Somewhere, sometime, a man or woman, or boy or girl, will sit beside a lamp with a full belly, and will fall asleep reading sad or frightening story, because the world will be at peace, and only in stories will they find the tragedy they've been spared.

Tarthas will not fade quickly.

Tarthas is already crumbling. You slew the beast, Victor. But you're not entirely wrong. That dream is far off still. Those who read your own tale will still be close to suffering. Before the return to gold, iron must once again be bronze. There will be violence still in years to come. May your trials serve as a catharsis for them.

I hope that my suffering might comfort them. I hope they see that they are not alone.

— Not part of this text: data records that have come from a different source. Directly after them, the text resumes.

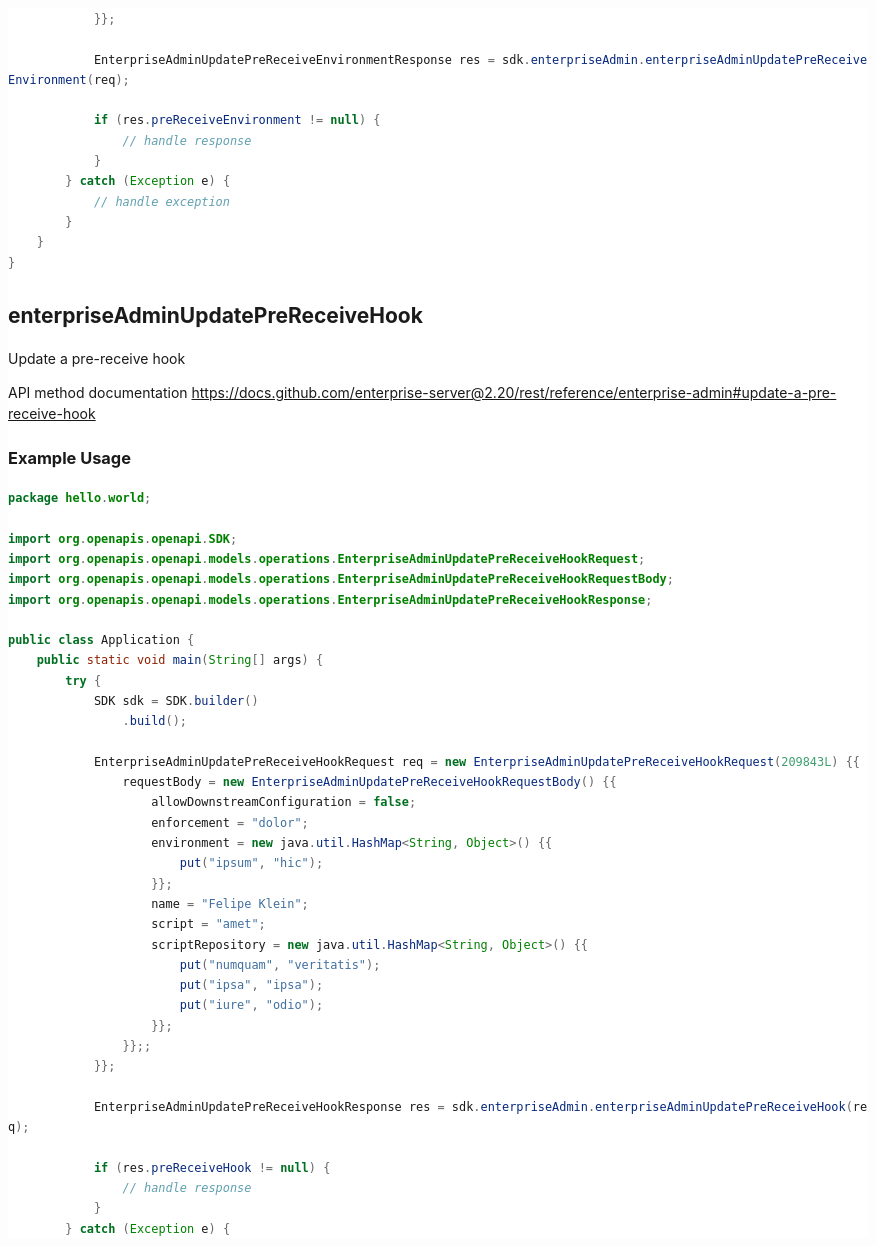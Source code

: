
 ```java
            }};            

            EnterpriseAdminUpdatePreReceiveEnvironmentResponse res = sdk.enterpriseAdmin.enterpriseAdminUpdatePreReceiveEnvironment(req);

            if (res.preReceiveEnvironment != null) {
                // handle response
            }
        } catch (Exception e) {
            // handle exception
        }
    }
}
```

## enterpriseAdminUpdatePreReceiveHook

Update a pre-receive hook

API method documentation
<https://docs.github.com/enterprise-server@2.20/rest/reference/enterprise-admin#update-a-pre-receive-hook>

### Example Usage

```java
package hello.world;

import org.openapis.openapi.SDK;
import org.openapis.openapi.models.operations.EnterpriseAdminUpdatePreReceiveHookRequest;
import org.openapis.openapi.models.operations.EnterpriseAdminUpdatePreReceiveHookRequestBody;
import org.openapis.openapi.models.operations.EnterpriseAdminUpdatePreReceiveHookResponse;

public class Application {
    public static void main(String[] args) {
        try {
            SDK sdk = SDK.builder()
                .build();

            EnterpriseAdminUpdatePreReceiveHookRequest req = new EnterpriseAdminUpdatePreReceiveHookRequest(209843L) {{
                requestBody = new EnterpriseAdminUpdatePreReceiveHookRequestBody() {{
                    allowDownstreamConfiguration = false;
                    enforcement = "dolor";
                    environment = new java.util.HashMap<String, Object>() {{
                        put("ipsum", "hic");
                    }};
                    name = "Felipe Klein";
                    script = "amet";
                    scriptRepository = new java.util.HashMap<String, Object>() {{
                        put("numquam", "veritatis");
                        put("ipsa", "ipsa");
                        put("iure", "odio");
                    }};
                }};;
            }};            

            EnterpriseAdminUpdatePreReceiveHookResponse res = sdk.enterpriseAdmin.enterpriseAdminUpdatePreReceiveHook(req);

            if (res.preReceiveHook != null) {
                // handle response
            }
        } catch (Exception e) {
```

All who wish to die, but can't bring themselves to make their own end, will find a place to feel welcome in the dying world you gave peace to. Peace, Victor. Tarthas is at peace.

It is a beast. A tired, sick, decaying beast with poisoned blood, and many aspects of foreign limbs grafted onto it weighing it down. I called him Janus. How could I have known then what V had done to him?

The same way you'll be able to answer all your other questions.

I know I'm not one of the great lords you bore, but I would like to think of you as my mother, all the same. If it doesn't bother you.

You were born of a man who was born of a woman. Why not visit her in your dreams? Do you fear the gift Turk delivered you to?

I am not her son. She would not know me if she saw me

Sure she would. A mother always knows her children. Victor, it's time.

Thank you.

I still might be able to finish my story. These bunkers dug into the summit house some powerful djinn. They seem untouched by time, like those in Elvedon, and are calming me somewhat, keeping me whole. They're as busy as the Elvedon djinn as well. What the Painted Lady did, they're maintaining, keeping Clarion and the city below and the holy mountain in each other's grasp, all while the empty mountain from long before the Fall draws unfriendly eyes away. I'd hoped those eyes to be shut by now. Perhaps they are, and perhaps the djinn are holding Clarion and the holy mountain still so that I can look on my works? I'd like to think that one thing at least has been done for my sake.